Dorian Leigh - Biography

Biography

Dorian Leigh Parker was born in San Antonio, Texas, to George and Elizabeth Parker. Her parents married when they were around 17 or 18 years old and Elizabeth promptly gave birth to three daughters in quick succession: Dorian (1917-2008), Florian (Cissie) (1918-2010), and Georgiabell (1919-?). Thirteen years after the birth of her last daughter, Elizabeth thought she was going through menopause and was shocked to discover that she was pregnant. She gave birth to her fourth daughter, Cecilia (1932-2003) (who became known as model/actress Suzy Parker). The family moved to Jackson Heights, Queens soon after Dorian's birth and later to Metuchen, N.J. There George Parker invented a new form of etching acid, production of which gave him enough income to retire.

Dorian graduated from Newton High School in Queens, NY, in 1935 and enrolled at Randolph Macon Women's College in Lynchburg, Virginia. In her autobiography, Dorian claimed that she was born in 1920 and graduated from High School at age 15 in 1935, because she took many classes because she loved learning and the school was overcrowded. This was not true. She also wrote that she was a 17-year-old college sophomore when she first married, when in fact, she was 20. At college, she met her first husband, Marshall Powell Hawkins, whom she married on a whim in North Carolina in 1937. They had two children: Thomas Lofton ("TL") Hawkins (1939) and Marsha Hawkins (1940).
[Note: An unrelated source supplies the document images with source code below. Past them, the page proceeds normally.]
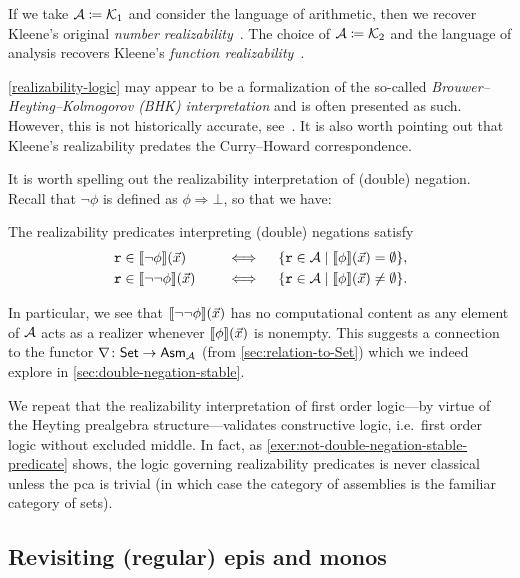 If we take \(\AA \coloneqq \Kone\) and consider the language of arithmetic, then
we recover Kleene's original \emph{number realizability}~\cite{Kleene1945}.
%
The choice of \(\AA \coloneqq \Ktwo\) and the language of analysis recovers
Kleene's \emph{function realizability}~\cite{KleeneVesley1965}.
%

\cref{realizability-logic} may appear to be a formalization of the so-called
\emph{Brouwer--Heyting--Kolmogorov (BHK) interpretation} and is often presented
as such. However, this is not historically accurate,
see~\cite[p.~241]{vanOosten2002}. It is also worth pointing out that Kleene's
realizability predates the Curry--Howard correspondence.


It is worth spelling out the realizability interpretation of (double) negation.
%
Recall that \(\lnot\phi\) is defined as \(\phi \Rightarrow \bot\), so that we
have:
\begin{lemma}%
  The realizability predicates interpreting (double) negations satisfy
  \begin{alignat*}{2}
    &\pca{r} \in \sem{\lnot\phi}(\vec x) &&\quad\iff\quad
    \set{\pca{r} \in \AA \mid \sem{\phi}(\vec x) = \emptyset}, \\
    &\pca{r} \in \sem{\lnot\lnot\phi}(\vec x) &&\quad\iff\quad
    \set{\pca{r} \in \AA \mid \sem{\phi}(\vec x) \neq \emptyset}.
  \end{alignat*}
\end{lemma}

In particular, we see that \(\sem{\lnot\lnot\phi}(\vec x)\) has no computational
content as any element of \(\AA\) acts as a realizer whenever
\(\sem{\phi}(\vec x)\) is nonempty.
%
This suggests a connection to the functor \(\nabla \colon \Set \to \Asm{\AA}\)
(from \cref{sec:relation-to-Set}) which we indeed explore in
\cref{sec:double-negation-stable}.

We repeat that the realizability interpretation of first order logic---by virtue
of the Heyting prealgebra structure---validates constructive logic, i.e.\ first
order logic without excluded middle.
%
In fact, as \cref{exer:not-double-negation-stable-predicate} shows, the logic
governing realizability predicates is never classical unless the pca is
trivial (in which case the category of assemblies is the familiar category of
sets).

\subsection{Revisiting (regular) epis and monos}\label{sec:revisiting-epis-monos}

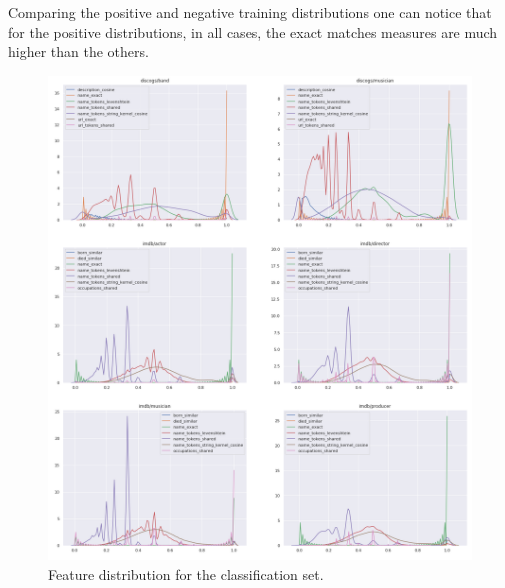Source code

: \documentclass[epsfig,a4paper,11pt,titlepage,twoside,openany]{book}
\begin{document}
Comparing the positive and negative training distributions one can notice that for the positive distributions, in all cases, the exact matches measures are much higher than the others.


\begin{figure}[H]
  \centering \includegraphics[width=\textwidth]{classification_feature_distribution} 
  \caption{Feature distribution for the classification set.}
  \label{fig:distribution-of-classification-features-1}
\end{figure}
\end{document}
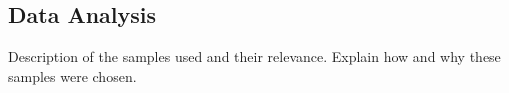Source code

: \subsection{Data Analysis}\label{subsec:data_analysis}
Description of the samples used and their relevance.
Explain how and why these samples were chosen.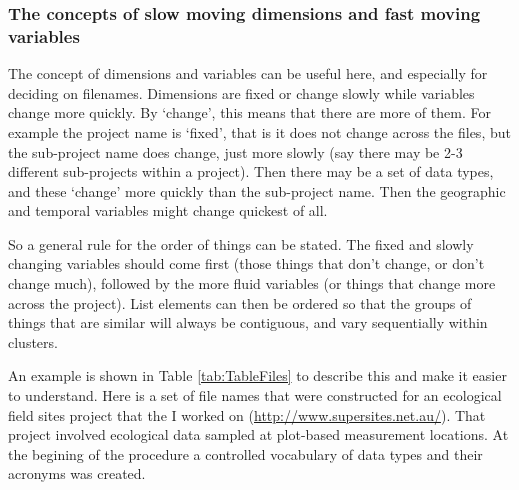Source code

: \documentclass[11pt,a4paper]{article}
\begin{document}
\subsubsection{The concepts of slow moving dimensions and fast moving
variables}\label{the-concepts-of-slow-moving-dimensions-and-fast-moving-variables}

The concept of dimensions and variables can be useful here, and
especially for deciding on filenames. Dimensions are fixed or change
slowly while variables change more quickly. By `change', this means that
there are more of them. For example the project name is `fixed', that is
it does not change across the files, but the sub-project name does
change, just more slowly (say there may be 2-3 different sub-projects
within a project). Then there may be a set of data types, and these
`change' more quickly than the sub-project name. Then the geographic and
temporal variables might change quickest of all.

So a general rule for the order of things can be stated. The fixed and
slowly changing variables should come first (those things that don't
change, or don't change much), followed by the more fluid variables (or
things that change more across the project). List elements can then be
ordered so that the groups of things that are similar will always be
contiguous, and vary sequentially within clusters.

An example is shown in Table \ref{tab:TableFiles} to describe this and
make it easier to understand. Here is a set of file names that were
constructed for an ecological field sites project that the I worked on
(\href{http://www.supersites.net.au/}{\url{http://www.supersites.net.au/}}).
That project involved ecological data sampled at plot-based measurement
locations. At the begining of the procedure a controlled vocabulary of
data types and their acronyms was created.
\end{document}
The couple separated in the 1940s.

Dorian then worked as a file clerk at a department store in Manhattan and as a tabulator keeping track of radio program ratings. Dorian found that she had an aptitude for math, mechanical engineering, and drawing. She began to go to night school at Rutgers and said she learned about mechanical engineering at New York University.

Dorian worked at Bell Laboratories and then, during World War II, she was a tool designer at Eastern Air Lines (with their Eastern Aircraft division). Dorian assisted in the design of airplane wings, beginning at 65 cents an hour and ending up with an hourly wage of $1.00. After failing to be promoted because she was a woman and because of a wartime freeze on positions, Dorian quit and took a job with Republic Pictures as an apprentice copywriter. While writing ad copy for the B movies Republic rented and distributed to movie houses, she was encouraged by a Mrs. Wayburn to try modeling.